Kami-kami yang belum vaksin ini takut keluar rumah. Takut virus, takut penyekatan, takut dirazia, ditanya-tanya dan lain-lain. Mahasiswa malas keluar rumah, takut ditanya sudah sampai mana progress penyelesaian skripsi. Anak bujang, gadis yang sudah tak sabar kawin tapi belum laku, berat mau pergi-pergi, takut ditanya sudah kawin belum?. Yang sudah kawin tapi belum punya anak, khwatir ditanya sudah punya anak berapa. Yang punya banyak cicilan kredit cemas setiap hari, takut ditagih.
Ada satu opsi jika melewati penyekatan dan ditanya kartu vaksin, jawab saja “saya sedang mau pergi ke tempat vaksin”. Tapi masalahnya apakah pak Polisi dan TNI percaya begitu saja?
Berat, berat. Meskipun berat, kita wajib tetap bersyukur. Di Afganistan sana, tentara Taliban bertanya sambil menodongkan senjata. Salah bicara, anda tewas. Salah kostum, anda tamat. Salah putar lagu, siap-siap kena rudal. Di Afganistan, virus covid putar kepala dan tidak bisa lewat jalan tikus.
Lalu, bagaimana nih baiknya?
Tenang, tenangkan hati, pikiran dan jiwa. Lalu duduk, minum kopi, jika tidak ada kopi, arang pun jadi. Tidak usah pakai gula, biar sehat.

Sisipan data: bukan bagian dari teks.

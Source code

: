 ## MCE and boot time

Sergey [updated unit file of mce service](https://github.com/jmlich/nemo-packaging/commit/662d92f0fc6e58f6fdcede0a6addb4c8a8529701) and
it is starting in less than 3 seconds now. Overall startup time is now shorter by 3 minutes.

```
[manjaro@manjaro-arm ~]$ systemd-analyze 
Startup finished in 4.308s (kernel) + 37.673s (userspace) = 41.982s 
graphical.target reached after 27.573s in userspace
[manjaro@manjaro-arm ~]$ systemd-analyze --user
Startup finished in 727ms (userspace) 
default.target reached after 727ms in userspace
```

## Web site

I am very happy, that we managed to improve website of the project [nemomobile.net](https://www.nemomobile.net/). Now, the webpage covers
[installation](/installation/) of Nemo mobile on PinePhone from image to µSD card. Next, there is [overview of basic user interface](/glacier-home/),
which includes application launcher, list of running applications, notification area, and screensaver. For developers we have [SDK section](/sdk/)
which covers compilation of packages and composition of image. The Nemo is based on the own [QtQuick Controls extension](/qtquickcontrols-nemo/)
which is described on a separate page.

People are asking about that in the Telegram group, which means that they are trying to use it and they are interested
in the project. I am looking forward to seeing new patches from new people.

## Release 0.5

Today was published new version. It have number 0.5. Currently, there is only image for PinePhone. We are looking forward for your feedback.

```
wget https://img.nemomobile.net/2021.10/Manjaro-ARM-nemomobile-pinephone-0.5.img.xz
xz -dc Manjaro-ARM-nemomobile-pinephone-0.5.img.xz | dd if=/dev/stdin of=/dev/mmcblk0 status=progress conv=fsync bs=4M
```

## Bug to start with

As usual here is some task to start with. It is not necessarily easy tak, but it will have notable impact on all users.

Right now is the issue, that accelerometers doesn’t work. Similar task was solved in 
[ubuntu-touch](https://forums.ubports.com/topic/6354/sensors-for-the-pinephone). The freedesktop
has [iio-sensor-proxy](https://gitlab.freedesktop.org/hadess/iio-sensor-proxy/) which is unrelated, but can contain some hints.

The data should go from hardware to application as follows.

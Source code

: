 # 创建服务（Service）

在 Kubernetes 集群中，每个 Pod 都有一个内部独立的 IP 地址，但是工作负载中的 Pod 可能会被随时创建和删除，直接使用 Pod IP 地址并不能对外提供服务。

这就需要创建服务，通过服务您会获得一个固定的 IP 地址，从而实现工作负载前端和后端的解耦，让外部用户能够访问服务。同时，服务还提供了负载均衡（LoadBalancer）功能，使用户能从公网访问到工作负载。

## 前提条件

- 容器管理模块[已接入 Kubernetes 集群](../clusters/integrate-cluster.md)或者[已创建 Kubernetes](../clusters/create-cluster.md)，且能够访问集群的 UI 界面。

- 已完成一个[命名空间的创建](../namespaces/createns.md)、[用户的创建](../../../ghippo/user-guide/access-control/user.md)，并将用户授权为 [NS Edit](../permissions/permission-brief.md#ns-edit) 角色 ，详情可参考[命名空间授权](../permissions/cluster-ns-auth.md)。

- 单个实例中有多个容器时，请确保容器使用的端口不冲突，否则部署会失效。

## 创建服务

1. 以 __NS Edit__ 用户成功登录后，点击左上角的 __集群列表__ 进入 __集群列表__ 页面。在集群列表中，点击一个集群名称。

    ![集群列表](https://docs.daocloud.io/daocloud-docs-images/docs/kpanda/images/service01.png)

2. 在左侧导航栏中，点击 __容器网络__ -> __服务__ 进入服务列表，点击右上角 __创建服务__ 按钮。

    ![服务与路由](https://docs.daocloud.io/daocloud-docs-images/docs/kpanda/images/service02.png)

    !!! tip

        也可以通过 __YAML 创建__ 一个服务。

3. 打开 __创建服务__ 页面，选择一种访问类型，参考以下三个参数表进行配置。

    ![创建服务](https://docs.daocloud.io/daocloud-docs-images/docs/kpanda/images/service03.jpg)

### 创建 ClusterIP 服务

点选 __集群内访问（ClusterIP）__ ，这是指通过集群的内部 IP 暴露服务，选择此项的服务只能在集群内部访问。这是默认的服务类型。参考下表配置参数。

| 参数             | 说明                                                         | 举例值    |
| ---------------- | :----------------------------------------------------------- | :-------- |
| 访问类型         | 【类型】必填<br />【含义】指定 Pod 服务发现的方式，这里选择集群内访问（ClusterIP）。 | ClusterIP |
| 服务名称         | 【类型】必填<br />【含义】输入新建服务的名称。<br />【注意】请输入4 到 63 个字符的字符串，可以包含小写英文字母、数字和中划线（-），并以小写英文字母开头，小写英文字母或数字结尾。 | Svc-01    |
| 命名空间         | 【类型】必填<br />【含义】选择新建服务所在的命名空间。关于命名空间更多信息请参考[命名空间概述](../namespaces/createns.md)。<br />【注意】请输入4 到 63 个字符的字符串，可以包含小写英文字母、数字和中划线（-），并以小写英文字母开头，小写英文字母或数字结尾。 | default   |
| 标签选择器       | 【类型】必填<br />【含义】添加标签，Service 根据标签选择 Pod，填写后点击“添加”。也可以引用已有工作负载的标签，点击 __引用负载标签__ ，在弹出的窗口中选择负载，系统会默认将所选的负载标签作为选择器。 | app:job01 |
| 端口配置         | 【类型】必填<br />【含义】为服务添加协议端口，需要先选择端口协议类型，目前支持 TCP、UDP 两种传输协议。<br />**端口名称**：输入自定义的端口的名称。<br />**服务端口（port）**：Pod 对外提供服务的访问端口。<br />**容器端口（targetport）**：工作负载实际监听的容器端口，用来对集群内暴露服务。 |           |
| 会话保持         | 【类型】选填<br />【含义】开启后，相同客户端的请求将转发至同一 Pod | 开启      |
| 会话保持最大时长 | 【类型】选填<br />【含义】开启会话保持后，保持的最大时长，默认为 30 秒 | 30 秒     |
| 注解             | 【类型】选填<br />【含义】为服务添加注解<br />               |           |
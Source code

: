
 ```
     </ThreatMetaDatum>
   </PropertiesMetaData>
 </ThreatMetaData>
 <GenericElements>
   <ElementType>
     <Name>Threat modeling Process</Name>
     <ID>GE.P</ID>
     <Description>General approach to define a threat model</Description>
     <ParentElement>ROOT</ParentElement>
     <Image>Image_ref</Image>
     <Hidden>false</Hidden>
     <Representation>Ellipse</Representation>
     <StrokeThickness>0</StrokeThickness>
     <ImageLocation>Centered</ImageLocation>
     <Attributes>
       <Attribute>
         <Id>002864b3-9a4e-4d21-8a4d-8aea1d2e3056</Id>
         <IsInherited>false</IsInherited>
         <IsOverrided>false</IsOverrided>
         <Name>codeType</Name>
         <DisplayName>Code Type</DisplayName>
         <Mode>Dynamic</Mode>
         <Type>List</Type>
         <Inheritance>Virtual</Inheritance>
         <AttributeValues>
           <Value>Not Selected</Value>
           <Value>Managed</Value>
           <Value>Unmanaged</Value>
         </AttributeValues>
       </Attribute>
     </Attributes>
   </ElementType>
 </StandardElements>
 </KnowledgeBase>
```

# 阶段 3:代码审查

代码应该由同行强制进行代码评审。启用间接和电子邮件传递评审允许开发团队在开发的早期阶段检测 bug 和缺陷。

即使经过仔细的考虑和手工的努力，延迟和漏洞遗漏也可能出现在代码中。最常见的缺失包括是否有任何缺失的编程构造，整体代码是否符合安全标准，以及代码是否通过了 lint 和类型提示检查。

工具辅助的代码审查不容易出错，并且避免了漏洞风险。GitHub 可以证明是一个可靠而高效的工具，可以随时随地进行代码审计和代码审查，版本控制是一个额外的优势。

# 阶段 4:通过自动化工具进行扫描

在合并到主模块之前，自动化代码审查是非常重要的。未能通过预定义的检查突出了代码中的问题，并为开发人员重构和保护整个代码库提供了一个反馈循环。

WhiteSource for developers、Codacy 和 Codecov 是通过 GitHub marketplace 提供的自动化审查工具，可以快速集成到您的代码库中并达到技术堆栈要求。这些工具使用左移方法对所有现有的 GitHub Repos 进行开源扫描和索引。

Setelah itu, cari rawa-rawa dekat rumah, telusuri pinggiran rawa sampai ketemu lobang belut, lalu masukkan kail, jangan lupa pakai umpan, bisa dengan umpan cacing, umpan jangrik, umpan lipas, atau umpan kerupuk, tapi jangan umpan lambung, karena bek lawan sangat Tangguh.
Insya Allah kalau lobang baru, ada belutnya.